With IMO limits on emissions facing the sector, and a tougher emission control area (ECA) regime adopted for the US and Canada starting 2012, natural gas powered ships should be in the mix.

Heavy fuel oil is not an option for future shipping within ECAs. Alternatives have to be introduced. A DNV study concludes that LNG is the obvious alternative to satisfy future ECA requirements, particularly for the short sea shipping.  (DNV item and link to a presentation are here.)

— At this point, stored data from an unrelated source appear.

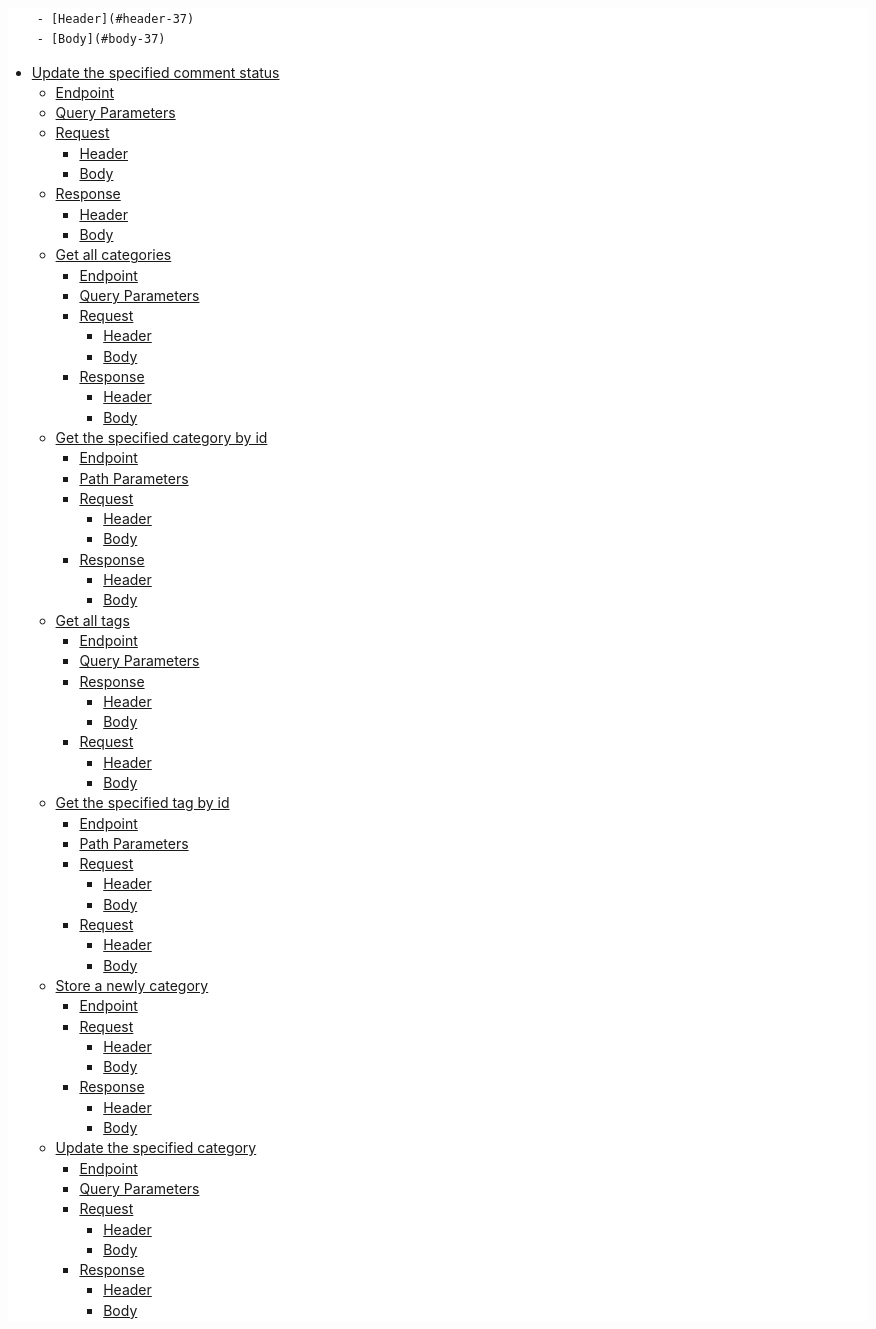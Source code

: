         - [Header](#header-37)
        - [Body](#body-37)
  - [Update the specified comment status](#update-the-specified-comment-status)
      - [Endpoint](#endpoint-20)
      - [Query Parameters](#query-parameters-7)
      - [Request](#request-17)
        - [Header](#header-38)
        - [Body](#body-38)
      - [Response](#response-17)
        - [Header](#header-39)
        - [Body](#body-39)
    - [Get all categories](#get-all-categories-1)
      - [Endpoint](#endpoint-21)
      - [Query Parameters](#query-parameters-8)
      - [Request](#request-18)
        - [Header](#header-40)
        - [Body](#body-40)
      - [Response](#response-18)
        - [Header](#header-41)
        - [Body](#body-41)
    - [Get the specified category by id](#get-the-specified-category-by-id)
      - [Endpoint](#endpoint-22)
      - [Path Parameters](#path-parameters-8)
      - [Request](#request-19)
        - [Header](#header-42)
        - [Body](#body-42)
      - [Response](#response-19)
        - [Header](#header-43)
        - [Body](#body-43)
    - [Get all tags](#get-all-tags-1)
      - [Endpoint](#endpoint-23)
      - [Query Parameters](#query-parameters-9)
      - [Response](#response-20)
        - [Header](#header-44)
        - [Body](#body-44)
      - [Request](#request-20)
        - [Header](#header-45)
        - [Body](#body-45)
    - [Get the specified tag by id](#get-the-specified-tag-by-id)
      - [Endpoint](#endpoint-24)
      - [Path Parameters](#path-parameters-9)
      - [Request](#request-21)
        - [Header](#header-46)
        - [Body](#body-46)
      - [Request](#request-22)
        - [Header](#header-47)
        - [Body](#body-47)
    - [Store a newly category](#store-a-newly-category)
      - [Endpoint](#endpoint-25)
      - [Request](#request-23)
        - [Header](#header-48)
        - [Body](#body-48)
      - [Response](#response-21)
        - [Header](#header-49)
        - [Body](#body-49)
    - [Update the specified category](#update-the-specified-category)
      - [Endpoint](#endpoint-26)
      - [Query Parameters](#query-parameters-10)
      - [Request](#request-24)
        - [Header](#header-50)
        - [Body](#body-50)
      - [Response](#response-22)
        - [Header](#header-51)
        - [Body](#body-51)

MARINTEK  - the Norwegian Marine Technology Research Institute – does research, development and technical consulting in the maritime sector.  A 2009 presentation on the Norwegian experience with LNG fueled ships is interesting reading.

In China (of course)…

The company succeeded in fueling a tugboat weighing over 300 tons with LNG for Wuhan Ferry Company. The ship now runs on a fuel formula of 30% diesel and 70% natural gas, representing significant energy and cost savings.  The Chairman of the board & CEO of the company, Qinan Ji, said. “This achievement is a big step in the history of China’s new energy industry and will contribute to environmental protection and reduce energy consumption. The marketing of LNG-powered ships will be implemented on a full scale in the forthcoming years.“ (Marine Link, August 8, 2010)

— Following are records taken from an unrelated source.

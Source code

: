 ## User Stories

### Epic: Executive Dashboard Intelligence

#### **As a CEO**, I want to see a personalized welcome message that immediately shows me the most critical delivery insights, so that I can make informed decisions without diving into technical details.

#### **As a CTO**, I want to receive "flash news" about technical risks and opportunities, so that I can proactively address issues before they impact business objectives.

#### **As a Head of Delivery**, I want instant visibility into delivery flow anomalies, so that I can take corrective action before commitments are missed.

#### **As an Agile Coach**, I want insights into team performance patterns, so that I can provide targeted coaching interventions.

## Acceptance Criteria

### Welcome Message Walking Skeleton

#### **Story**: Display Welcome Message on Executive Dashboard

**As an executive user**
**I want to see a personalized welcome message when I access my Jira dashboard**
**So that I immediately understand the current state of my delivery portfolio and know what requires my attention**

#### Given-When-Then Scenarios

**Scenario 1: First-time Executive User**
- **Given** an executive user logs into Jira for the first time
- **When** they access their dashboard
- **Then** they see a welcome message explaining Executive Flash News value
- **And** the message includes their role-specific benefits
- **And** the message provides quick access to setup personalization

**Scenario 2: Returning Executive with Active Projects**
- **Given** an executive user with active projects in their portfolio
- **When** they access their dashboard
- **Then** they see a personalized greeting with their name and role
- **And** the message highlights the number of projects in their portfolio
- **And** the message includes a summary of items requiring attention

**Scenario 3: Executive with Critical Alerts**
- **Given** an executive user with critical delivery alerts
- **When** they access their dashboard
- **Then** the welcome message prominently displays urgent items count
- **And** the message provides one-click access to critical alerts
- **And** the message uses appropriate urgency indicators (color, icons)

And from the pens of college students…

DNV CEO Henrik O. Madsen, said: “I was very impressed to see what the students presented here today. At times I have found it difficult to understand why the shipping industry has not switched to LNG – given the great commercial and environmental advantages. Today, with their presentation the students have provided ship owners with a blueprint, showing us all that it is 100% realistic to overcome the challenges with regard to LNG as fuel.”  (Ship Management)

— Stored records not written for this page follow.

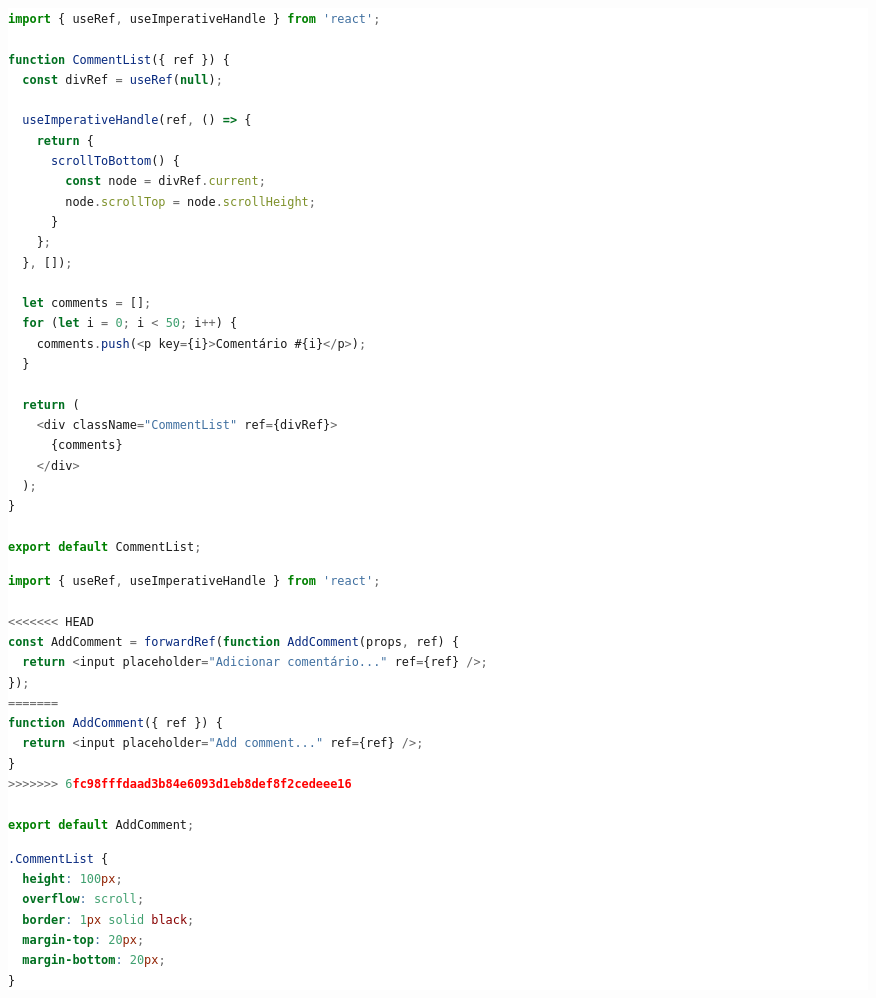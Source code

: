 
```js src/CommentList.js
import { useRef, useImperativeHandle } from 'react';

function CommentList({ ref }) {
  const divRef = useRef(null);

  useImperativeHandle(ref, () => {
    return {
      scrollToBottom() {
        const node = divRef.current;
        node.scrollTop = node.scrollHeight;
      }
    };
  }, []);

  let comments = [];
  for (let i = 0; i < 50; i++) {
    comments.push(<p key={i}>Comentário #{i}</p>);
  }

  return (
    <div className="CommentList" ref={divRef}>
      {comments}
    </div>
  );
}

export default CommentList;
```

```js src/AddComment.js
import { useRef, useImperativeHandle } from 'react';

<<<<<<< HEAD
const AddComment = forwardRef(function AddComment(props, ref) {
  return <input placeholder="Adicionar comentário..." ref={ref} />;
});
=======
function AddComment({ ref }) {
  return <input placeholder="Add comment..." ref={ref} />;
}
>>>>>>> 6fc98fffdaad3b84e6093d1eb8def8f2cedeee16

export default AddComment;
```

```css
.CommentList {
  height: 100px;
  overflow: scroll;
  border: 1px solid black;
  margin-top: 20px;
  margin-bottom: 20px;
}
```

I would rather not add LNG powered ships to the long list of things on which America ranks twenty-something—or last—in the world.  And as a matter of law we can’t buy Chinese vessels to work the American coastline.  So, what say, gang, let’s build them here!

LNG is a natural for coastwise shipping, less so for trans-oceanic vessels.  American start-ups including Coastal Connect, American Feeder Lines, and Intermodal Marine Lines see a role for natural gas in powering the modern vessels planned for marine highway service.  They intend to provide prospective customers with cleaner and highly efficient transportation options.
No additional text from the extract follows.